WHAT THE EXERCISE ASKS. Each line of the listing that includes "move" should be reported.

----

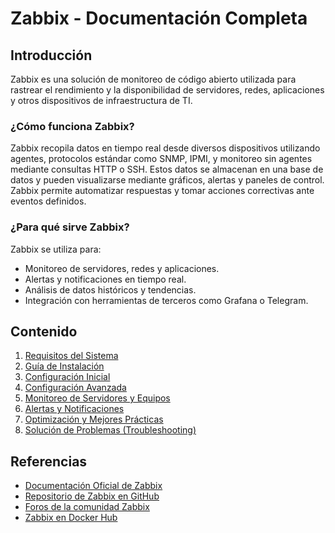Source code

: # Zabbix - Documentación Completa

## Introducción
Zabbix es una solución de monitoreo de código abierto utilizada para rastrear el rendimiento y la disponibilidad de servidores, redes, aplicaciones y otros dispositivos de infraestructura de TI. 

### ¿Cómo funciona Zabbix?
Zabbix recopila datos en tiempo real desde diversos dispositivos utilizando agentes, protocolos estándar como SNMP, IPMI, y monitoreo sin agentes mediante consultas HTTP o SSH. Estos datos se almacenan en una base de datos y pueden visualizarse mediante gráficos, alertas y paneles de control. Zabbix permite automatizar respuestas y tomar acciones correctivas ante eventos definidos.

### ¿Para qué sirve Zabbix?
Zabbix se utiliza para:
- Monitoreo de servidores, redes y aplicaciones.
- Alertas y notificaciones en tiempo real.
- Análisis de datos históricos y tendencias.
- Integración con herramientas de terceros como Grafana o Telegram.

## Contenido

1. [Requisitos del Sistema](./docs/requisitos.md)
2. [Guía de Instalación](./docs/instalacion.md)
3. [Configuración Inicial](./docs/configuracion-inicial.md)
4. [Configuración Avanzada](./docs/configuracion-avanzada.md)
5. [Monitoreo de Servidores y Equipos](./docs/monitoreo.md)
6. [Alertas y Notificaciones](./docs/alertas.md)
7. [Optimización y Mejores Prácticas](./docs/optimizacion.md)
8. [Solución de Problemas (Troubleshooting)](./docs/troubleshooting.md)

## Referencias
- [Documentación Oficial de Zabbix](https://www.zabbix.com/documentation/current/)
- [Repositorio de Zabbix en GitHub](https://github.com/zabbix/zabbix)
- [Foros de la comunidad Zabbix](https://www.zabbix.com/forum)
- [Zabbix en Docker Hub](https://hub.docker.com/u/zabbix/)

----

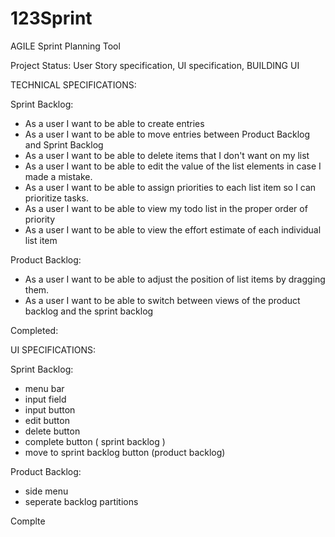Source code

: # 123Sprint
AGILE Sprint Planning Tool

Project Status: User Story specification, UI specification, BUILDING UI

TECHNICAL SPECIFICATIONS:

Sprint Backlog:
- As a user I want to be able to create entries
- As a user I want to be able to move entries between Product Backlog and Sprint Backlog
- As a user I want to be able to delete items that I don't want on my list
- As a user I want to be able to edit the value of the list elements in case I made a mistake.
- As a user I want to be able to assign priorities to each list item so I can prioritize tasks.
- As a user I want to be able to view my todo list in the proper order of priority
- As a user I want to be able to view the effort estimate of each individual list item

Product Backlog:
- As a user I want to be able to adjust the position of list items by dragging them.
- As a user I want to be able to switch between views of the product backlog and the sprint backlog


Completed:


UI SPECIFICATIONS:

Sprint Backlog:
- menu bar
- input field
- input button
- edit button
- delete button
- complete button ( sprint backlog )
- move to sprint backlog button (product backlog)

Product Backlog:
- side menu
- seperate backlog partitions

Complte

----

REPLY TO THE EXERCISE.
- As a user I want to be able to move entries between Product Backlog and Sprint Backlog
- move to sprint backlog button (product backlog)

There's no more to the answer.